Publication Type : Conference Proceedings
Publisher : IEEE
Source : International Conference on Computing Communication and Networking Technologies (ICCCNT)
Url : https://ieeexplore.ieee.org/abstract/document/10307548
Campus : Amritapuri
School : School of Computing
Year : 2023
Abstract : Traditional methods for diagnosing illnesses in wheat plants rely on visual inspections by experts, which is a tedious task. To enhance disease detection in plants, we propose a novel approach called Enhanced Vision CNN, which combines the multi-head attention feature of a vision transformer with the feature extraction powers of a CNN. Combining these methods allows the model to properly describe image features, and effectively capture both global and local information. Furthermore, to overcome limitations in conventional growth monitoring methods, we employ an ensemble approach using DenseNet201, InceptionV3, and InceptionResNetV2 models to track the growth stages of wheat plants.

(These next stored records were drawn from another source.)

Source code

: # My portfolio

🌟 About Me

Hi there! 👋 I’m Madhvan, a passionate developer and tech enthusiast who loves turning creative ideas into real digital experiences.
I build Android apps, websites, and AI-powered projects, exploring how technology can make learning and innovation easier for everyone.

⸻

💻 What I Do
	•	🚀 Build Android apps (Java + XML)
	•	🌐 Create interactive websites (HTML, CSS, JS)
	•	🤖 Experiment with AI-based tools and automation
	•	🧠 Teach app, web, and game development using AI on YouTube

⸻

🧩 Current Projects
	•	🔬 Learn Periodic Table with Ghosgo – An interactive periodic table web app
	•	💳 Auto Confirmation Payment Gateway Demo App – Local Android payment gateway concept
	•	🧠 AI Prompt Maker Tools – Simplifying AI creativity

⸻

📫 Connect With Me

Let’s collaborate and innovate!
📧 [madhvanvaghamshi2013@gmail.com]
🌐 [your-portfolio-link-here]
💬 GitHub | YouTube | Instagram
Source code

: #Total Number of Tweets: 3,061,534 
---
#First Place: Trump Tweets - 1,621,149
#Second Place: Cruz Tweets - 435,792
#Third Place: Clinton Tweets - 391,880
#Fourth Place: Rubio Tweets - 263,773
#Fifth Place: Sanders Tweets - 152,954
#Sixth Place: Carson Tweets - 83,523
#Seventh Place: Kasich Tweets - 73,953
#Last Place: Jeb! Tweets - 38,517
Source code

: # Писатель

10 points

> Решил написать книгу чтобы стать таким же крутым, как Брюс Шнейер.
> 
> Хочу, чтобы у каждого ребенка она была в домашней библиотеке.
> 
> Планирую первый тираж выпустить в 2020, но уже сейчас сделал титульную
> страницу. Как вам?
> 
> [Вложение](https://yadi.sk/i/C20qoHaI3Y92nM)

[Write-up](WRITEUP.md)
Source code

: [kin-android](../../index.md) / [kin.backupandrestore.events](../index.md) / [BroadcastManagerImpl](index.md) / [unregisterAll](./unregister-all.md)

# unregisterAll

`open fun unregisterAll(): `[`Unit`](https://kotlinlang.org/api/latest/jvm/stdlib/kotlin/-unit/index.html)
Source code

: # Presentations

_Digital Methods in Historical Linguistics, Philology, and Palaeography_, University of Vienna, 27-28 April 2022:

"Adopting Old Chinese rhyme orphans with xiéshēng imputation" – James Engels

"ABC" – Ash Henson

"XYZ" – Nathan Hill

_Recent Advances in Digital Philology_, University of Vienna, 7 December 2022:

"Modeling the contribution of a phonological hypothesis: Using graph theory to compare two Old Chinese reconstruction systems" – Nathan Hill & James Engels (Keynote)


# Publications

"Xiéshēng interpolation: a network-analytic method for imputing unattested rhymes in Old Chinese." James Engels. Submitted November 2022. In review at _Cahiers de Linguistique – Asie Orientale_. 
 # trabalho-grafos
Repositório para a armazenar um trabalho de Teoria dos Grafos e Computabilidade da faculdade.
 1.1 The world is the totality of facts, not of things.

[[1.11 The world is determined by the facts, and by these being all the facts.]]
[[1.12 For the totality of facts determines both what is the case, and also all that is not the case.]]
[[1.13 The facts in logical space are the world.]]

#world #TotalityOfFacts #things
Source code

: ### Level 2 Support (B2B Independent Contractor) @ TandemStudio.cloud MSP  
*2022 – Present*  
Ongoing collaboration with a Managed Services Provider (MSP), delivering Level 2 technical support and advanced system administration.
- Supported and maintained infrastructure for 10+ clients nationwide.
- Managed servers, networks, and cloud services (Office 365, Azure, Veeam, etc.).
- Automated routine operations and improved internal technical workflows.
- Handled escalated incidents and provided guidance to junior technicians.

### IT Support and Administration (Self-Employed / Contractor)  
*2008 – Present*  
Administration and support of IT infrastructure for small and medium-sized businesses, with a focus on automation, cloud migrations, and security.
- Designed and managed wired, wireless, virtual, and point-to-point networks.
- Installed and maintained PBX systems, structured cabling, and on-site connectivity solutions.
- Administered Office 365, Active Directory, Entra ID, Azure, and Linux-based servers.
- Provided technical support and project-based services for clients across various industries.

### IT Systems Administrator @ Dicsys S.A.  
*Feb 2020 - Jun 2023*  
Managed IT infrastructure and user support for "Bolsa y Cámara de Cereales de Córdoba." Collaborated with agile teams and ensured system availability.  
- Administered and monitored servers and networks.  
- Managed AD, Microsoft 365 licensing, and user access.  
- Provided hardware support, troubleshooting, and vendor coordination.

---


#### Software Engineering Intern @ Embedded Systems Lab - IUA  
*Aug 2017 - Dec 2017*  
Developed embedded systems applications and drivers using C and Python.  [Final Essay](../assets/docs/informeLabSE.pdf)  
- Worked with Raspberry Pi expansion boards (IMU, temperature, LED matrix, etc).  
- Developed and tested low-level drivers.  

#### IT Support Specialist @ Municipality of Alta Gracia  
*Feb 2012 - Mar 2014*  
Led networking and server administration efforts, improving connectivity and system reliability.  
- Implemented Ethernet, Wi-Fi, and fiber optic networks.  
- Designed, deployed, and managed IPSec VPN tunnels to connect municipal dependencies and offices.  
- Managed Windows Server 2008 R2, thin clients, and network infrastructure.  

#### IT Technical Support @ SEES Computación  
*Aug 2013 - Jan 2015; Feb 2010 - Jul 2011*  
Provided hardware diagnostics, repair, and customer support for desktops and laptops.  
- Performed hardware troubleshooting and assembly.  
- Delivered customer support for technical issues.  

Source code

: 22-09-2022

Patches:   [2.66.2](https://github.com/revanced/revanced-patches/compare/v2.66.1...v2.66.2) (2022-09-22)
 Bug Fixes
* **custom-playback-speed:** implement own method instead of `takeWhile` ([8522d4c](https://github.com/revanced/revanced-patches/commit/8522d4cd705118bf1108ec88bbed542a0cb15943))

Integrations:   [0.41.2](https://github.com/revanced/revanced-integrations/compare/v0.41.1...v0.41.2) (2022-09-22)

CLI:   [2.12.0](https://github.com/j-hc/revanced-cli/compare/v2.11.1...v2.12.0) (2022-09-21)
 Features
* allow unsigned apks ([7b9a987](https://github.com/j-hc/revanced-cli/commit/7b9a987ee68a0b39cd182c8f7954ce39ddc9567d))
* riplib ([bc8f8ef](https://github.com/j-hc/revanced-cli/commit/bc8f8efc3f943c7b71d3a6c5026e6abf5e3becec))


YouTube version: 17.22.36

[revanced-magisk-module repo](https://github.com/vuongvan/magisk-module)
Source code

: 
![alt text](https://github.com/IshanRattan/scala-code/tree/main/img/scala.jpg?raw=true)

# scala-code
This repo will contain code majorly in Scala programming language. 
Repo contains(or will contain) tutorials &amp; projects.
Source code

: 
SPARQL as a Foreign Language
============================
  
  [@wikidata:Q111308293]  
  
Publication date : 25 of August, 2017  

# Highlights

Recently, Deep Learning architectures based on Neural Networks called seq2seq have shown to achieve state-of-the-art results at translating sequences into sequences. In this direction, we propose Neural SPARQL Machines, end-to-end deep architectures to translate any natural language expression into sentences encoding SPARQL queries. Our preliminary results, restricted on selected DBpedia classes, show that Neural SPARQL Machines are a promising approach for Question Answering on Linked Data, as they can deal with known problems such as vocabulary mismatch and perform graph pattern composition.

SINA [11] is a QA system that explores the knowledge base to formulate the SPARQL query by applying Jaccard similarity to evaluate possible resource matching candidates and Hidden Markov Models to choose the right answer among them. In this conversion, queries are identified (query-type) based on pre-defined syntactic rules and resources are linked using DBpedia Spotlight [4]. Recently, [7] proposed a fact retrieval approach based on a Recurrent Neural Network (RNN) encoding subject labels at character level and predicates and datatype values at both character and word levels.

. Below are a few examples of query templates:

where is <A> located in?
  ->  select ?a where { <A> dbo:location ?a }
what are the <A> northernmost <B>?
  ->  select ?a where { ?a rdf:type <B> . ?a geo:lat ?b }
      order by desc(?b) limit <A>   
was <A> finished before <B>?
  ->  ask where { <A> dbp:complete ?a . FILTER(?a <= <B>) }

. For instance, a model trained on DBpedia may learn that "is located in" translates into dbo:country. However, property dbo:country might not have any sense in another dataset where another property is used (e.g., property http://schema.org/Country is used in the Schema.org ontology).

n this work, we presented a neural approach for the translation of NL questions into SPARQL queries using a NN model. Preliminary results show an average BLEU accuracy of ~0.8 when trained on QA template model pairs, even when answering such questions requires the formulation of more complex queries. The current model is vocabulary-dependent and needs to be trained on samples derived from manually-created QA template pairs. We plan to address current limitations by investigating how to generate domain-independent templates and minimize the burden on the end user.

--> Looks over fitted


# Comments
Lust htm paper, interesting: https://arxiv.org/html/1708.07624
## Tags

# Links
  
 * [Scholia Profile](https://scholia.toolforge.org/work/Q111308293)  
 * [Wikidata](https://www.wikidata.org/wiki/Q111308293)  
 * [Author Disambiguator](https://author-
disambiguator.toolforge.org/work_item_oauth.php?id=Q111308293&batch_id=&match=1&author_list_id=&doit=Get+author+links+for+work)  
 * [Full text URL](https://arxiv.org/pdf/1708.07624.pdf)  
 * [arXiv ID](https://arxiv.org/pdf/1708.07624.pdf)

Our enhanced vision CNN model performed admirably in experimental findings, detecting diseases with a 99.4% accuracy. The ensemble models also obtain a growth phase detection accuracy of 88.5%. These results demonstrate the revolutionary potential of our methods for disease diagnosis and growth tracking in wheat plants.
Cite this Research Publication : Jyothisha J. Nair, Stephi S, Wheat Disease Detection And Growth Stage Monitoring Using Deep Learning Architectures, International Conference on Computing Communication and Networking Technologies (ICCCNT),2023.